Desastres y capacidades

Desastres y capacidades
Por:
  • armando_chaguaceda

La historia, además de un relato de clases enfrentadas o del avance universal de la libertad —como respectivamente dirían marxistas y liberales—, es también la feroz e interminable pelea del hombre contra los desastres naturales.

Como si no bastasen los horrores —guerras, hambrunas, genocidios— provocados por nuestra insensatez, Gaia nos recuerda cada cierto tiempo que ella es base y garante de la humanidad. Huracanes, tsunamis, erupciones volcánicas, plagas y terremotos, han sepultado en la historia a varias civilizaciones. Y amenazan, pese a los avances científicos y la preparación colectiva, nuestro futuro. En las regiones con poblaciones vulnerables —África, Centroamérica, el Caribe, Sudeste Asiático— el saldo de los desastres naturales es exponencialmente mayor. La pobreza acumulada, la deficiencia institucional y los ecosistemas dañados amplifican el impacto de cada ciclón, de cada sismo.

En nuestra región, el caso de Cuba es, también en esta esfera, excepcional. Clasificando en el universo de los Estados no democráticos de alta capacidad —Charles Tilly dixit—, en la Isla los principales recursos materiales y humanos se ponen en función de la Defensa Civil y la nación se moviliza para enfrentar huracanes como Irma.  A diferencia de Haití o, incluso, de zonas de EU, en Cuba es muy reducido —y a veces nulo— el número de víctimas fatales de los huracanes que, año tras año, azotan la Isla, demostrando que un gobierno que opera cotidianamente desde la lógica militar —campañas, enemigos, victorias— está excepcionalmente preparado para reaccionar ante desastres.

Si entendemos que una sola vida humana es inapreciable, no queda sino felicitar —en medio de esta coyuntura— a los gobernantes y el pueblo cubanos por tamaña capacidad de respuesta. Otra cosa sería, sencillamente, mezquino. Sin embargo, en una mirada de mayor alcance, habría que señalar otros asuntos también ligados al proceso de restauración de las heridas causadas por estos desastres.

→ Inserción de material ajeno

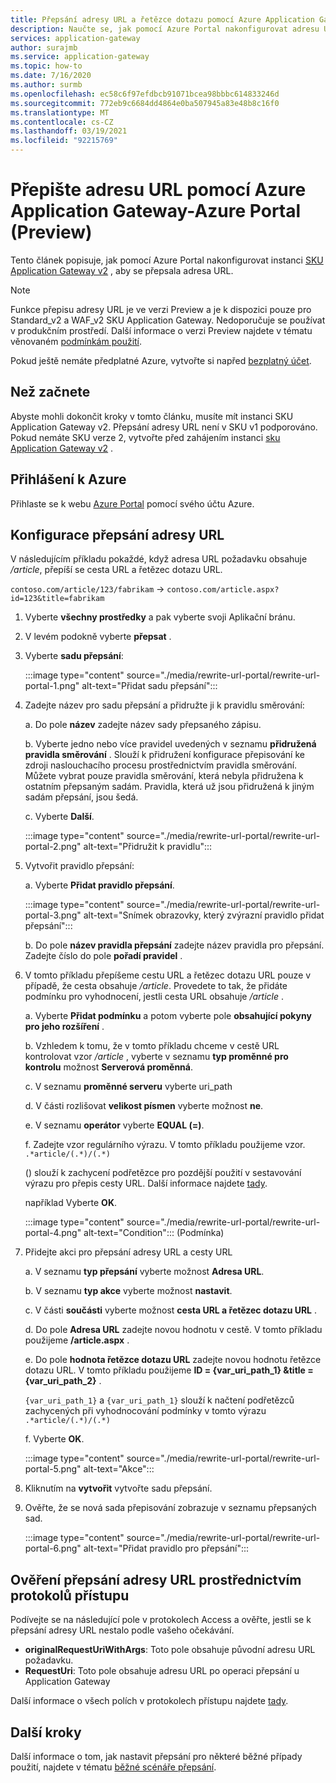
 ```yaml
---
title: Přepsání adresy URL a řetězce dotazu pomocí Azure Application Gateway-Azure Portal
description: Naučte se, jak pomocí Azure Portal nakonfigurovat adresu URL a řetězec dotazu pro Azure Application Gateway.
services: application-gateway
author: surajmb
ms.service: application-gateway
ms.topic: how-to
ms.date: 7/16/2020
ms.author: surmb
ms.openlocfilehash: ec58c6f97efdbcb91071bcea98bbbc614833246d
ms.sourcegitcommit: 772eb9c6684dd4864e0ba507945a83e48b8c16f0
ms.translationtype: MT
ms.contentlocale: cs-CZ
ms.lasthandoff: 03/19/2021
ms.locfileid: "92215769"
---
```

# <a name="rewrite-url-with-azure-application-gateway---azure-portal-preview"></a>Přepište adresu URL pomocí Azure Application Gateway-Azure Portal (Preview)

Tento článek popisuje, jak pomocí Azure Portal nakonfigurovat instanci [SKU Application Gateway v2](application-gateway-autoscaling-zone-redundant.md) , aby se přepsala adresa URL.

>[!NOTE]
> Funkce přepisu adresy URL je ve verzi Preview a je k dispozici pouze pro Standard_v2 a WAF_v2 SKU Application Gateway. Nedoporučuje se používat v produkčním prostředí. Další informace o verzi Preview najdete v tématu věnovaném [podmínkám použití](https://azure.microsoft.com/support/legal/preview-supplemental-terms/).

Pokud ještě nemáte předplatné Azure, vytvořte si napřed [bezplatný účet](https://azure.microsoft.com/free/?WT.mc_id=A261C142F).

## <a name="before-you-begin"></a>Než začnete

Abyste mohli dokončit kroky v tomto článku, musíte mít instanci SKU Application Gateway v2. Přepsání adresy URL není v SKU v1 podporováno. Pokud nemáte SKU verze 2, vytvořte před zahájením instanci [sku Application Gateway v2](tutorial-autoscale-ps.md) .

## <a name="sign-in-to-azure"></a>Přihlášení k Azure

Přihlaste se k webu [Azure Portal](https://portal.azure.com/) pomocí svého účtu Azure.

## <a name="configure-url-rewrite"></a>Konfigurace přepsání adresy URL

V následujícím příkladu pokaždé, když adresa URL požadavku obsahuje */article*, přepíší se cesta URL a řetězec dotazu URL.

`contoso.com/article/123/fabrikam` -> `contoso.com/article.aspx?id=123&title=fabrikam`

1. Vyberte **všechny prostředky** a pak vyberte svoji Aplikační bránu.

2. V levém podokně vyberte **přepsat** .

3. Vyberte **sadu přepsání**:

    :::image type="content" source="./media/rewrite-url-portal/rewrite-url-portal-1.png" alt-text="Přidat sadu přepsání":::

4. Zadejte název pro sadu přepsání a přidružte ji k pravidlu směrování:

    a. Do pole **název** zadejte název sady přepsaného zápisu.
    
    b. Vyberte jedno nebo více pravidel uvedených v seznamu **přidružená pravidla směrování** . Slouží k přidružení konfigurace přepisování ke zdroji naslouchacího procesu prostřednictvím pravidla směrování. Můžete vybrat pouze pravidla směrování, která nebyla přidružena k ostatním přepsaným sadám. Pravidla, která už jsou přidružená k jiným sadám přepsání, jsou šedá.
    
    c. Vyberte **Další**.
    
    :::image type="content" source="./media/rewrite-url-portal/rewrite-url-portal-2.png" alt-text="Přidružit k pravidlu":::

5. Vytvořit pravidlo přepsání:

    a. Vyberte **Přidat pravidlo přepsání**.
    
    :::image type="content" source="./media/rewrite-url-portal/rewrite-url-portal-3.png" alt-text="Snímek obrazovky, který zvýrazní pravidlo přidat přepsání":::
    
    b. Do pole **název pravidla přepsání** zadejte název pravidla pro přepsání. Zadejte číslo do pole **pořadí pravidel** .

6. V tomto příkladu přepíšeme cestu URL a řetězec dotazu URL pouze v případě, že cesta obsahuje */article*. Provedete to tak, že přidáte podmínku pro vyhodnocení, jestli cesta URL obsahuje */article* .

    a. Vyberte **Přidat podmínku** a potom vyberte pole **obsahující pokyny pro jeho rozšíření** .
    
    b. Vzhledem k tomu, že v tomto příkladu chceme v cestě URL kontrolovat vzor */article* , vyberte v seznamu **typ proměnné pro kontrolu** možnost **Serverová proměnná**.
    
    c. V seznamu **proměnné serveru** vyberte uri_path
    
    d. V části rozlišovat **velikost písmen** vyberte možnost **ne**.
    
    e. V seznamu **operátor** vyberte **EQUAL (=)**.
    
    f. Zadejte vzor regulárního výrazu. V tomto příkladu použijeme vzor. `.*article/(.*)/(.*)`
    
      () slouží k zachycení podřetězce pro pozdější použití v sestavování výrazu pro přepis cesty URL. Další informace najdete [tady](rewrite-http-headers-url.md#capturing).

    například Vyberte **OK**.

    :::image type="content" source="./media/rewrite-url-portal/rewrite-url-portal-4.png" alt-text="Condition"::: (Podmínka)

 

7. Přidejte akci pro přepsání adresy URL a cesty URL

   a. V seznamu **typ přepsání** vyberte možnost **Adresa URL**.

   b. V seznamu **typ akce** vyberte možnost **nastavit**.

   c. V části **součásti** vyberte možnost **cesta URL a řetězec dotazu URL** .

   d. Do pole **Adresa URL** zadejte novou hodnotu v cestě. V tomto příkladu použijeme **/article.aspx** . 

   e. Do pole **hodnota řetězce dotazu URL** zadejte novou hodnotu řetězce dotazu URL. V tomto příkladu použijeme **ID = {var_uri_path_1} &title = {var_uri_path_2}** .
    
    `{var_uri_path_1}` a `{var_uri_path_1}` slouží k načtení podřetězců zachycených při vyhodnocování podmínky v tomto výrazu `.*article/(.*)/(.*)`
    
   f. Vyberte **OK**.

    :::image type="content" source="./media/rewrite-url-portal/rewrite-url-portal-5.png" alt-text="Akce":::

8. Kliknutím na **vytvořit** vytvořte sadu přepsání.

9. Ověřte, že se nová sada přepisování zobrazuje v seznamu přepsaných sad.

    :::image type="content" source="./media/rewrite-url-portal/rewrite-url-portal-6.png" alt-text="Přidat pravidlo pro přepsání":::

## <a name="verify-url-rewrite-through-access-logs"></a>Ověření přepsání adresy URL prostřednictvím protokolů přístupu

Podívejte se na následující pole v protokolech Access a ověřte, jestli se k přepsání adresy URL nestalo podle vašeho očekávání.

* **originalRequestUriWithArgs**: Toto pole obsahuje původní adresu URL požadavku.
* **RequestUri**: Toto pole obsahuje adresu URL po operaci přepsání u Application Gateway

Další informace o všech polích v protokolech přístupu najdete [tady](application-gateway-diagnostics.md#for-application-gateway-and-waf-v2-sku).

##  <a name="next-steps"></a>Další kroky

Další informace o tom, jak nastavit přepsání pro některé běžné případy použití, najdete v tématu [běžné scénáře přepsání](rewrite-http-headers.md).
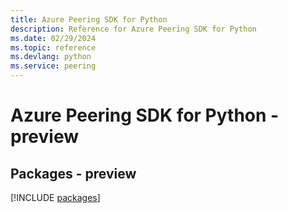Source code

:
 ```yaml
---
title: Azure Peering SDK for Python
description: Reference for Azure Peering SDK for Python
ms.date: 02/29/2024
ms.topic: reference
ms.devlang: python
ms.service: peering
---
```

# Azure Peering SDK for Python - preview
## Packages - preview
[!INCLUDE [packages](peering-index.md)]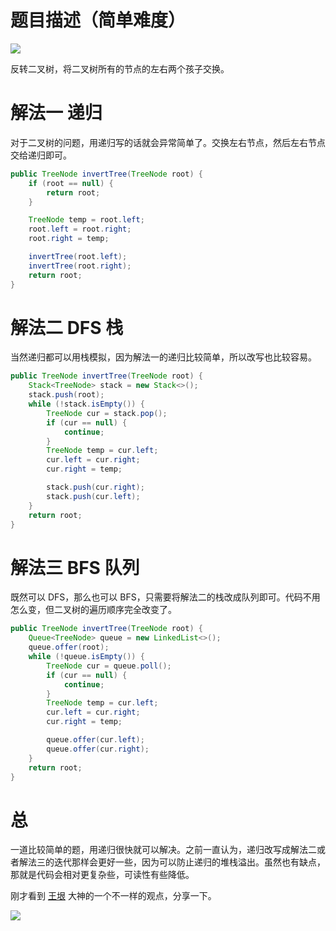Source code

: # 题目描述（简单难度）

![](https://windliang.oss-cn-beijing.aliyuncs.com/226.png)

反转二叉树，将二叉树所有的节点的左右两个孩子交换。

# 解法一 递归

对于二叉树的问题，用递归写的话就会异常简单了。交换左右节点，然后左右节点交给递归即可。

```java
public TreeNode invertTree(TreeNode root) {
    if (root == null) {
        return root;
    }

    TreeNode temp = root.left;
    root.left = root.right;
    root.right = temp;

    invertTree(root.left);
    invertTree(root.right);
    return root;
}
```

# 解法二 DFS 栈

当然递归都可以用栈模拟，因为解法一的递归比较简单，所以改写也比较容易。

```java
public TreeNode invertTree(TreeNode root) {
    Stack<TreeNode> stack = new Stack<>();
    stack.push(root);
    while (!stack.isEmpty()) {
        TreeNode cur = stack.pop();
        if (cur == null) {
            continue;
        }
        TreeNode temp = cur.left;
        cur.left = cur.right;
        cur.right = temp;

        stack.push(cur.right);
        stack.push(cur.left);
    }
    return root;
}
```

# 解法三 BFS 队列

既然可以 DFS，那么也可以 BFS，只需要将解法二的栈改成队列即可。代码不用怎么变，但二叉树的遍历顺序完全改变了。

```java
public TreeNode invertTree(TreeNode root) {
    Queue<TreeNode> queue = new LinkedList<>();
    queue.offer(root);
    while (!queue.isEmpty()) {
        TreeNode cur = queue.poll();
        if (cur == null) {
            continue;
        }
        TreeNode temp = cur.left;
        cur.left = cur.right;
        cur.right = temp;

        queue.offer(cur.left);
        queue.offer(cur.right);
    }
    return root;
}
```

# 总

一道比较简单的题，用递归很快就可以解决。之前一直认为，递归改写成解法二或者解法三的迭代那样会更好一些，因为可以防止递归的堆栈溢出。虽然也有缺点，那就是代码会相对更复杂些，可读性有些降低。

刚才看到 [王垠](https://www.yinwang.org/) 大神的一个不一样的观点，分享一下。

![](https://windliang.oss-cn-beijing.aliyuncs.com/226_2.jpg)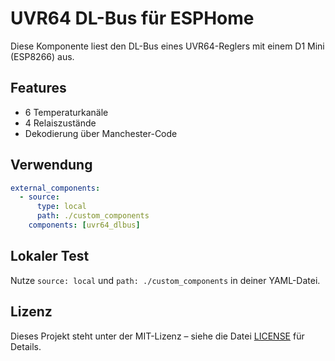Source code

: # UVR64 DL-Bus für ESPHome

Diese Komponente liest den DL-Bus eines UVR64-Reglers mit einem D1 Mini (ESP8266) aus.

## Features

- 6 Temperaturkanäle
- 4 Relaiszustände
- Dekodierung über Manchester-Code

## Verwendung

```yaml
external_components:
  - source:
      type: local
      path: ./custom_components
    components: [uvr64_dlbus]
```

## Lokaler Test

Nutze `source: local` und `path: ./custom_components` in deiner YAML-Datei.

## Lizenz

Dieses Projekt steht unter der MIT-Lizenz – siehe die Datei [LICENSE](LICENSE) für Details.
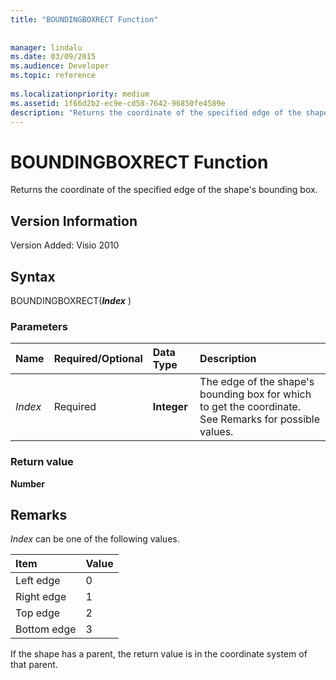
 ```yaml
---
title: "BOUNDINGBOXRECT Function"
 
 
manager: lindalu
ms.date: 03/09/2015
ms.audience: Developer
ms.topic: reference
 
ms.localizationpriority: medium
ms.assetid: 1f66d2b2-ec9e-cd58-7642-96850fe4589e
description: "Returns the coordinate of the specified edge of the shape's bounding box."
---
```


# BOUNDINGBOXRECT Function

Returns the coordinate of the specified edge of the shape's bounding box.
  
## Version Information

Version Added: Visio 2010
  
## Syntax

BOUNDINGBOXRECT(***Index*** )
  
### Parameters

|**Name**|**Required/Optional**|**Data Type**|**Description**|
|:-----|:-----|:-----|:-----|
| *Index* <br/> |Required  <br/> |**Integer** <br/> |The edge of the shape's bounding box for which to get the coordinate. See Remarks for possible values. |

### Return value

 **Number**
  
## Remarks

 *Index* can be one of the following values.
  
|**Item**|**Value**|
|:-----|:-----|
|Left edge  <br/> |0  <br/> |
|Right edge  <br/> |1  <br/> |
|Top edge  <br/> |2  <br/> |
|Bottom edge  <br/> |3  <br/> |

If the shape has a parent, the return value is in the coordinate system of that parent.
  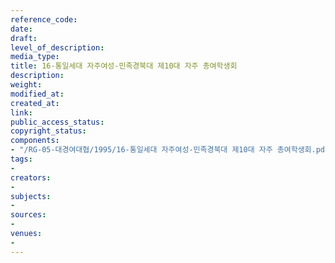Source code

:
 ```yaml
---
reference_code: 
date: 
draft: 
level_of_description: 
media_type: 
title: 16-통일세대 자주여성-민족경북대 제10대 자주 총여학생회
description: 
weight: 
modified_at: 
created_at: 
link: 
public_access_status: 
copyright_status: 
components:
- "/RG-05-대경여대협/1995/16-통일세대 자주여성-민족경북대 제10대 자주 총여학생회.pdf"
tags:
- 
creators:
- 
subjects:
- 
sources:
- 
venues:
- 
---
```

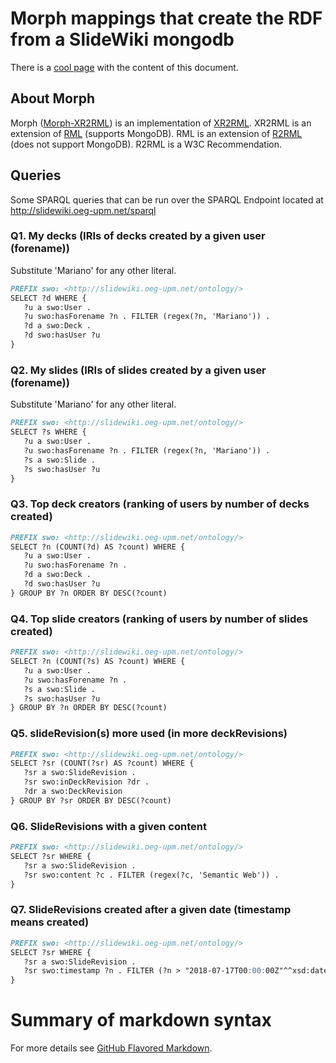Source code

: # Morph mappings that create the RDF from a SlideWiki mongodb

There is a [cool page](https://marianorico.github.io/SlideWiki_KG) with the content of this document.

## About Morph
Morph ([Morph-XR2RML](https://github.com/frmichel/morph-xr2rml)) is an implementation of [XR2RML](https://hal.archives-ouvertes.fr/hal-01141686).
XR2RML is an extension of [RML](http://rml.io) (supports MongoDB). 
RML is an extension of [R2RML](http://rml.io/) (does not support MongoDB).
R2RML is a W3C Recommendation.

## Queries
Some SPARQL queries that can be run over the SPARQL Endpoint located at http://slidewiki.oeg-upm.net/sparql 

### Q1. My decks (IRIs of decks created by a given user (forename))
Substitute 'Mariano' for any other literal.
```markdown
PREFIX swo: <http://slidewiki.oeg-upm.net/ontology/>
SELECT ?d WHERE {
   ?u a swo:User .
   ?u swo:hasForename ?n . FILTER (regex(?n, 'Mariano')) .
   ?d a swo:Deck .
   ?d swo:hasUser ?u
}
```

### Q2. My slides (IRIs of slides created by a given user (forename))
Substitute 'Mariano' for any other literal.
```markdown
PREFIX swo: <http://slidewiki.oeg-upm.net/ontology/>
SELECT ?s WHERE {
   ?u a swo:User .
   ?u swo:hasForename ?n . FILTER (regex(?n, 'Mariano')) .
   ?s a swo:Slide .
   ?s swo:hasUser ?u
}
```

### Q3. Top deck creators (ranking of users by number of decks created)
```markdown
PREFIX swo: <http://slidewiki.oeg-upm.net/ontology/>
SELECT ?n (COUNT(?d) AS ?count) WHERE {
   ?u a swo:User .
   ?u swo:hasForename ?n .
   ?d a swo:Deck .
   ?d swo:hasUser ?u
} GROUP BY ?n ORDER BY DESC(?count)
```

### Q4. Top slide creators (ranking of users by number of slides created)
```markdown
PREFIX swo: <http://slidewiki.oeg-upm.net/ontology/>
SELECT ?n (COUNT(?s) AS ?count) WHERE {
   ?u a swo:User .
   ?u swo:hasForename ?n .
   ?s a swo:Slide .
   ?s swo:hasUser ?u
} GROUP BY ?n ORDER BY DESC(?count)
```

### Q5. slideRevision(s) more used (in more deckRevisions)
```markdown
PREFIX swo: <http://slidewiki.oeg-upm.net/ontology/>
SELECT ?sr (COUNT(?sr) AS ?count) WHERE {
   ?sr a swo:SlideRevision .
   ?sr swo:inDeckRevision ?dr .
   ?dr a swo:DeckRevision 
} GROUP BY ?sr ORDER BY DESC(?count)
```

### Q6. SlideRevisions with a given content 
```markdown
PREFIX swo: <http://slidewiki.oeg-upm.net/ontology/>
SELECT ?sr WHERE {
   ?sr a swo:SlideRevision .
   ?sr swo:content ?c . FILTER (regex(?c, 'Semantic Web')) .
} 
```

### Q7. SlideRevisions created after a given date (timestamp means created)
```markdown
PREFIX swo: <http://slidewiki.oeg-upm.net/ontology/>
SELECT ?sr WHERE {
   ?sr a swo:SlideRevision .
   ?sr swo:timestamp ?n . FILTER (?n > "2018-07-17T00:00:00Z"^^xsd:dateTime) .
} 
```


# Summary of markdown syntax
For more details see [GitHub Flavored Markdown](https://guides.github.com/features/mastering-markdown/).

Por ejemplo, ¿en qué medida el deficiente estado del fondo habitacional cubano aumenta los costos y perdedores de cada huracán? ¿Cómo la ausencia de fiscalización y transparencia en el uso de los recursos gubernamentales y de aquellos donados por la comunidad internacional afectan, pasada la coyuntura, la buena marcha de la reconstrucción? ¿De qué modo la burocracia, la corrupción, las prioridades cambiantes del todopoderoso gobierno, la fragilidad —material, organizativa, cívica— de las comunidades afectadas y de la sociedad en general lastran una recuperación que va mas allá de la coyuntura trágica? ¿Cuán diferentes de los dominicanos, puertorriqueños o nicaragüenses son unos cubanos cuyos ingresos promedio rondan los 25 dólares al mes; con los que deberán adquirir en el mercado (libre o negro) buena parte de los materiales y enseres para reconstruir sus vidas?

En la medida que todos los países caribeños —incluidos México y Cuba— fortalezcan sus instituciones, desarrollen una economía diversificada y apoyen a las comunidades locales y las organizaciones sociales en su capacidad de contribuir al desarrollo sostenible y equitativo, los desastres naturales impactarán menos nuestras vidas y, de cara al futuro, nuestras existencias. Haití es un triste ejemplo de lo que significa no conseguir esas metas. Una buena gobernanza —que en sentido estricto sólo puede ser democrática— es la mejor garantía para vivir —y no simplemente sobrevivir— después de las catástrofes.